[Material provided Boundary: Start]

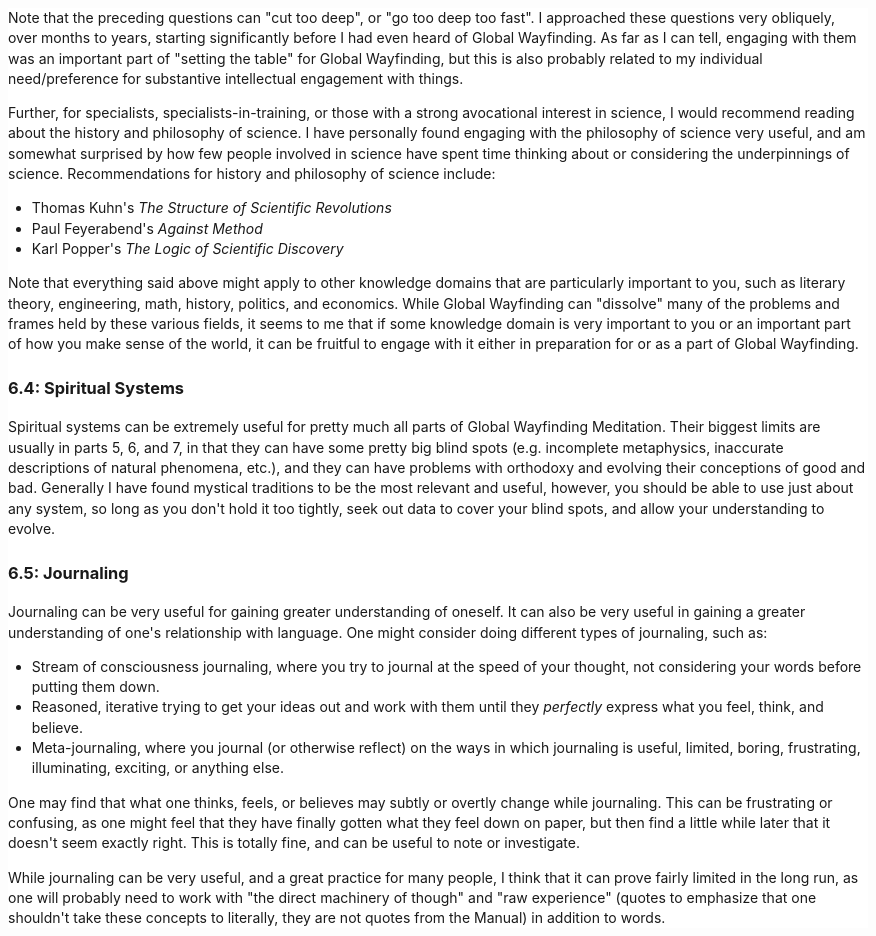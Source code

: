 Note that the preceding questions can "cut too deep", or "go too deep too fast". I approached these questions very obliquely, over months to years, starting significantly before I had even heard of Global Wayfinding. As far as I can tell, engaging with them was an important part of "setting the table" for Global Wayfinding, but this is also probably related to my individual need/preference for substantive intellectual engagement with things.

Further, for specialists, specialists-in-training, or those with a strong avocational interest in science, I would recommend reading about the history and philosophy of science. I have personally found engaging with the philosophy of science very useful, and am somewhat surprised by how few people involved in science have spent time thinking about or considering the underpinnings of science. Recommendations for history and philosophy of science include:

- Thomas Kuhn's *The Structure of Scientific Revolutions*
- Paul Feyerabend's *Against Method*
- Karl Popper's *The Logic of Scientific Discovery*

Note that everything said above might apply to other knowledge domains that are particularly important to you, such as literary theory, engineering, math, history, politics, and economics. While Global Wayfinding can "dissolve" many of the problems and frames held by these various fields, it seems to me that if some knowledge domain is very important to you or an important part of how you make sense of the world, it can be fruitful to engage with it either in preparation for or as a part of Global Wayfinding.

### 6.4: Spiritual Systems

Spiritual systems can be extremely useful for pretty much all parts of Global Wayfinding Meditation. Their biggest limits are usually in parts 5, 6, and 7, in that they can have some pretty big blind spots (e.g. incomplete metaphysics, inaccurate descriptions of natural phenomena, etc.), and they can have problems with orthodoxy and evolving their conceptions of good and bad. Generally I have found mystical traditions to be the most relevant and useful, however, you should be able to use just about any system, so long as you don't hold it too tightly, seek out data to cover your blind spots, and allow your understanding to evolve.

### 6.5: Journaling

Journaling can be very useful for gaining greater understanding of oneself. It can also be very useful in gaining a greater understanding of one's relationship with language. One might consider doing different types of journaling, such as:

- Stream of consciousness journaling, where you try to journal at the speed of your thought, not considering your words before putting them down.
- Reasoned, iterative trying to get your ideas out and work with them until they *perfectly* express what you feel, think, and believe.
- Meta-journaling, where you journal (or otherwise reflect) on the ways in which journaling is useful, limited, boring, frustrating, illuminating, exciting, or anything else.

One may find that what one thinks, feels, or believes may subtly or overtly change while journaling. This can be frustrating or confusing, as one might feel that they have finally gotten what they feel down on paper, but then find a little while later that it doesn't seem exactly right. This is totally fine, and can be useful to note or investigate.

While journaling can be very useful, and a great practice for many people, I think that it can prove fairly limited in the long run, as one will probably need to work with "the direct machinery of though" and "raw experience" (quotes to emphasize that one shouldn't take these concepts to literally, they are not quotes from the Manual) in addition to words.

[Material provided Boundary: End]
[Material provided Boundary: Start]

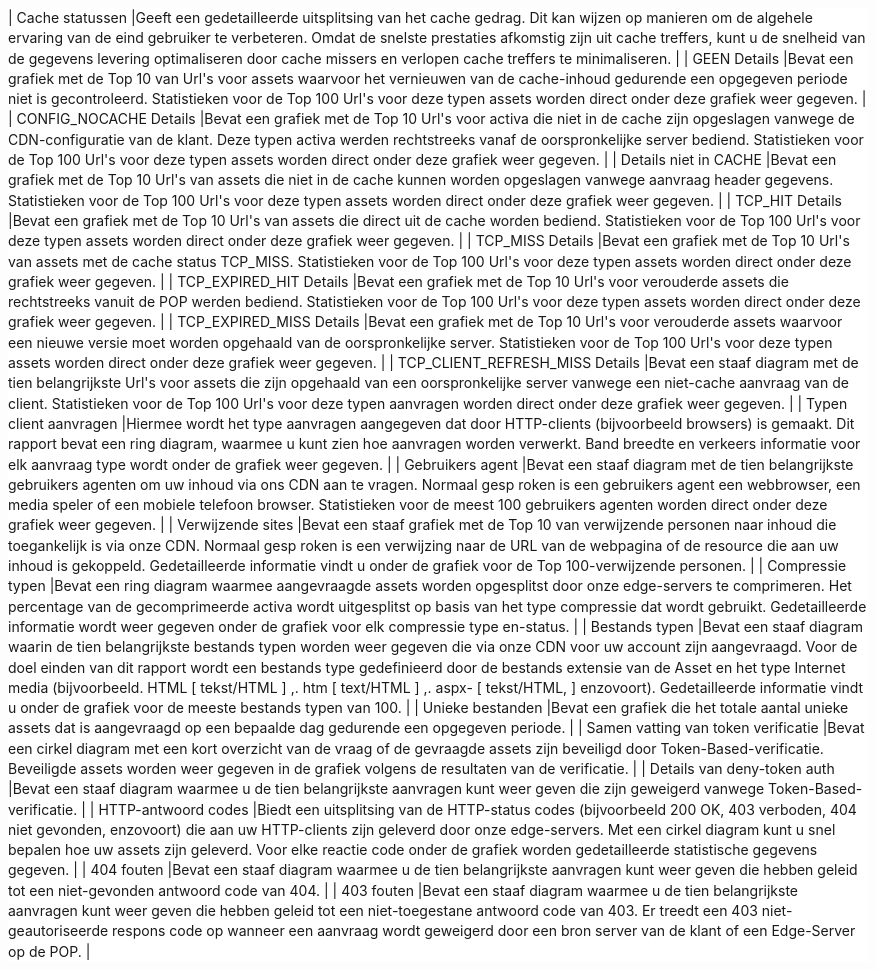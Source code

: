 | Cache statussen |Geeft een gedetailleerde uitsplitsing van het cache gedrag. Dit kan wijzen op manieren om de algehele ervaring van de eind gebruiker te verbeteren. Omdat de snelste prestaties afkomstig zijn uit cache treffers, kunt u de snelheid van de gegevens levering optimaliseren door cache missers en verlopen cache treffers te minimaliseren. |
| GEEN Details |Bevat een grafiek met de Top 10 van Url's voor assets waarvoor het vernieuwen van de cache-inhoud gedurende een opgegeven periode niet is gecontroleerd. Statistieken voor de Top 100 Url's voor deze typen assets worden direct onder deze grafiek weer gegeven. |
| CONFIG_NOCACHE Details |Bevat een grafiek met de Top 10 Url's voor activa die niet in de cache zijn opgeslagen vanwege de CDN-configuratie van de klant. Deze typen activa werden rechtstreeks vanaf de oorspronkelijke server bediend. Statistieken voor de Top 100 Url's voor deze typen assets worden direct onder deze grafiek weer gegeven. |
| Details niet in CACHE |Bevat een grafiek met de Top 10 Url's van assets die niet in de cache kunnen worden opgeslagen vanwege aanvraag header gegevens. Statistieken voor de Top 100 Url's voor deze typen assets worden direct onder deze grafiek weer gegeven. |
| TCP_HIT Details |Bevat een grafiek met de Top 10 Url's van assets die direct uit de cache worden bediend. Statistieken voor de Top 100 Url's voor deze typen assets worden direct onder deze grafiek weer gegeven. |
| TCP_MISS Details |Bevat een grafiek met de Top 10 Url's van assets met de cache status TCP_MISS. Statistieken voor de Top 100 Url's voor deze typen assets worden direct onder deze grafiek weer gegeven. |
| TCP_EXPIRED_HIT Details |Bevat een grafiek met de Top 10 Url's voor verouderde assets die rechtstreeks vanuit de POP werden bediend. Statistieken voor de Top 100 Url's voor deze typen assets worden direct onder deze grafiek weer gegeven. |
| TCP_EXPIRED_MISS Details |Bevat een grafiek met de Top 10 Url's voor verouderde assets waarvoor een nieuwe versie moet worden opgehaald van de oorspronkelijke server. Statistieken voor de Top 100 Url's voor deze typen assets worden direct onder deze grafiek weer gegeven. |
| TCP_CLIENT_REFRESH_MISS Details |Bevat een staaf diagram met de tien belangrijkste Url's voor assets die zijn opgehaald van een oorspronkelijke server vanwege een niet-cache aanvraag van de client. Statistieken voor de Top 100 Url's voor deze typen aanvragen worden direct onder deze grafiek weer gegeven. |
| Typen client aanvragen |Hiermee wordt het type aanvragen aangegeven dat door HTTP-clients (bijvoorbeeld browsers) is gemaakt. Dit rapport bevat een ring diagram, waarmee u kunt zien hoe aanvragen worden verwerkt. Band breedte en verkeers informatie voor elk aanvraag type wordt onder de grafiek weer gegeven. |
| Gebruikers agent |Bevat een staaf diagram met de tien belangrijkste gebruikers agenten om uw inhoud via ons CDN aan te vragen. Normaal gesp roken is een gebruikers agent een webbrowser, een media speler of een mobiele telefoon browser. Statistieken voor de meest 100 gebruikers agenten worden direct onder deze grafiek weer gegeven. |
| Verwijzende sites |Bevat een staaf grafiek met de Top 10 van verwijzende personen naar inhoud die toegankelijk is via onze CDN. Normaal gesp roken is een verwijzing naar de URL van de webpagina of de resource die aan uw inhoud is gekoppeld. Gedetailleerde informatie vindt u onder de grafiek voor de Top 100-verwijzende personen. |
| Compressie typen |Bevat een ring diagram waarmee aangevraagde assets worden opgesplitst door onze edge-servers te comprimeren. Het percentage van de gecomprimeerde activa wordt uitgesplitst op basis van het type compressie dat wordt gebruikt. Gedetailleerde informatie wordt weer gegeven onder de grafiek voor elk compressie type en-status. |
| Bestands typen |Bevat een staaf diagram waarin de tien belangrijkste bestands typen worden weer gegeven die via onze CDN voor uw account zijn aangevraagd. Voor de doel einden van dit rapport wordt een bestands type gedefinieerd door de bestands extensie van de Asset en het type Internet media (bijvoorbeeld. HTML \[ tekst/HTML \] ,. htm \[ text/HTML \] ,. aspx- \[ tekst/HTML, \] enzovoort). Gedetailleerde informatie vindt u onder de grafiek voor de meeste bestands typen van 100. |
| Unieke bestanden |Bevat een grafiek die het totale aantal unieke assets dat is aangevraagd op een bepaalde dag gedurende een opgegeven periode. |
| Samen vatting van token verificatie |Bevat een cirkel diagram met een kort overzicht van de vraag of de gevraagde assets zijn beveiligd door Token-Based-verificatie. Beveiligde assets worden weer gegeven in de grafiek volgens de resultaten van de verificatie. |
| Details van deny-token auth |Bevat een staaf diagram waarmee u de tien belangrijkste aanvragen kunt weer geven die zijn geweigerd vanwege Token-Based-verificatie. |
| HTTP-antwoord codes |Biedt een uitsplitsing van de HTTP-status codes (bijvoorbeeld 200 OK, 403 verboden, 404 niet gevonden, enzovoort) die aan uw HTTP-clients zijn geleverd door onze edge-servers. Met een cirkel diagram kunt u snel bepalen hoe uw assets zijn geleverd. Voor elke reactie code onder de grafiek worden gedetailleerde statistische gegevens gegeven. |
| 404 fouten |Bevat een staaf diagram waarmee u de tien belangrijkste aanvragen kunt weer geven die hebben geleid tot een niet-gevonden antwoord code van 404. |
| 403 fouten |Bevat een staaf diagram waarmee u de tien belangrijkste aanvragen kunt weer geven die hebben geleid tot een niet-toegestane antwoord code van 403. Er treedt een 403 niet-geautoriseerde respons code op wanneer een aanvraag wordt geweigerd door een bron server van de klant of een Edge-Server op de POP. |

[Material provided Boundary: End]
[Material provided Boundary: Start]

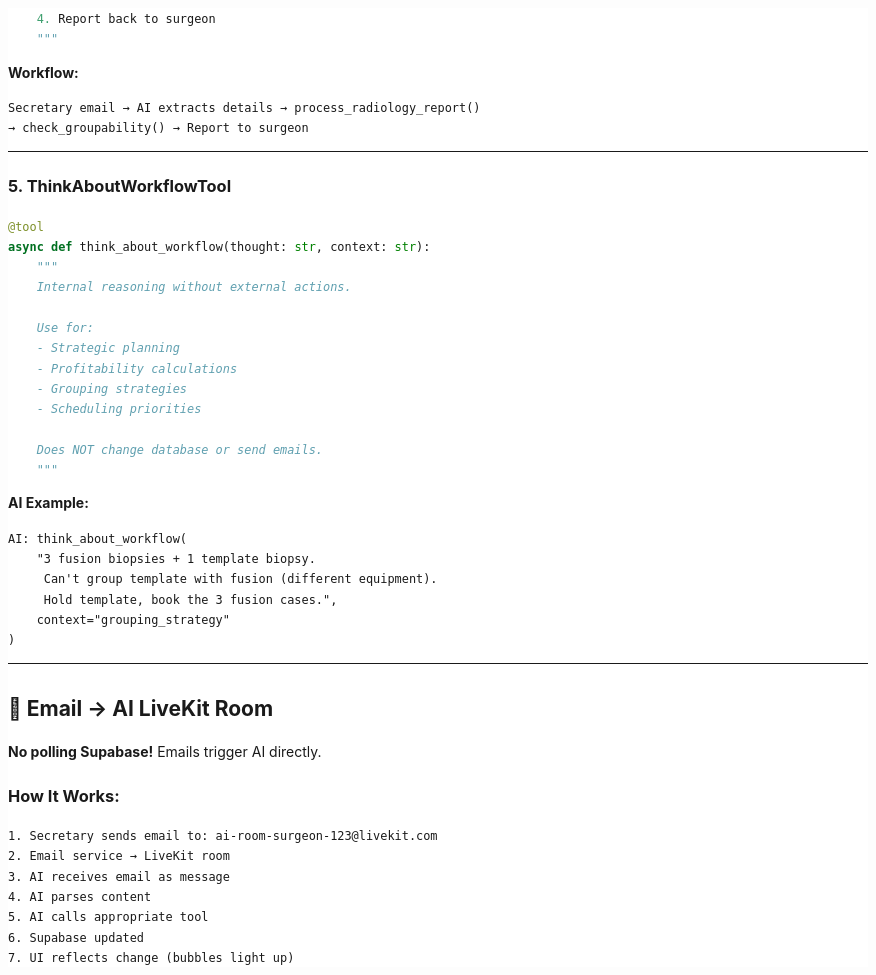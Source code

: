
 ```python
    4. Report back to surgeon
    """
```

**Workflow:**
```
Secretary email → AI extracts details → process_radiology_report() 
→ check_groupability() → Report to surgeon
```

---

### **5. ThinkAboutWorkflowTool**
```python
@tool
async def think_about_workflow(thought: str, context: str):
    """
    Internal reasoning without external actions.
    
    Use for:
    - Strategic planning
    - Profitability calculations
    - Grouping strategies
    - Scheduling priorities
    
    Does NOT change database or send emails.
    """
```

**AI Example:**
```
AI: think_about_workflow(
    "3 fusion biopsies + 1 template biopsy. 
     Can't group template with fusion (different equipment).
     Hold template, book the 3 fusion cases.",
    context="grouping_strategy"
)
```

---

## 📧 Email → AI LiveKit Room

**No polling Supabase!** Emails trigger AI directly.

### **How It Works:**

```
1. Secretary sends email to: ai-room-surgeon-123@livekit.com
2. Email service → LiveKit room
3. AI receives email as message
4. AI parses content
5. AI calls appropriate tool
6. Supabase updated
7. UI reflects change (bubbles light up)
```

[Material provided Boundary: End]

Aim of the task:
Working from the records above, write out verbatim only the lines from the line containing "100-verwijzende personen. |" through the line containing "typen van 100. |".

Completed exercise:
| Verwijzende sites |Bevat een staaf grafiek met de Top 10 van verwijzende personen naar inhoud die toegankelijk is via onze CDN. Normaal gesp roken is een verwijzing naar de URL van de webpagina of de resource die aan uw inhoud is gekoppeld. Gedetailleerde informatie vindt u onder de grafiek voor de Top 100-verwijzende personen. |
| Compressie typen |Bevat een ring diagram waarmee aangevraagde assets worden opgesplitst door onze edge-servers te comprimeren. Het percentage van de gecomprimeerde activa wordt uitgesplitst op basis van het type compressie dat wordt gebruikt. Gedetailleerde informatie wordt weer gegeven onder de grafiek voor elk compressie type en-status. |
| Bestands typen |Bevat een staaf diagram waarin de tien belangrijkste bestands typen worden weer gegeven die via onze CDN voor uw account zijn aangevraagd. Voor de doel einden van dit rapport wordt een bestands type gedefinieerd door de bestands extensie van de Asset en het type Internet media (bijvoorbeeld. HTML \[ tekst/HTML \] ,. htm \[ text/HTML \] ,. aspx- \[ tekst/HTML, \] enzovoort). Gedetailleerde informatie vindt u onder de grafiek voor de meeste bestands typen van 100. |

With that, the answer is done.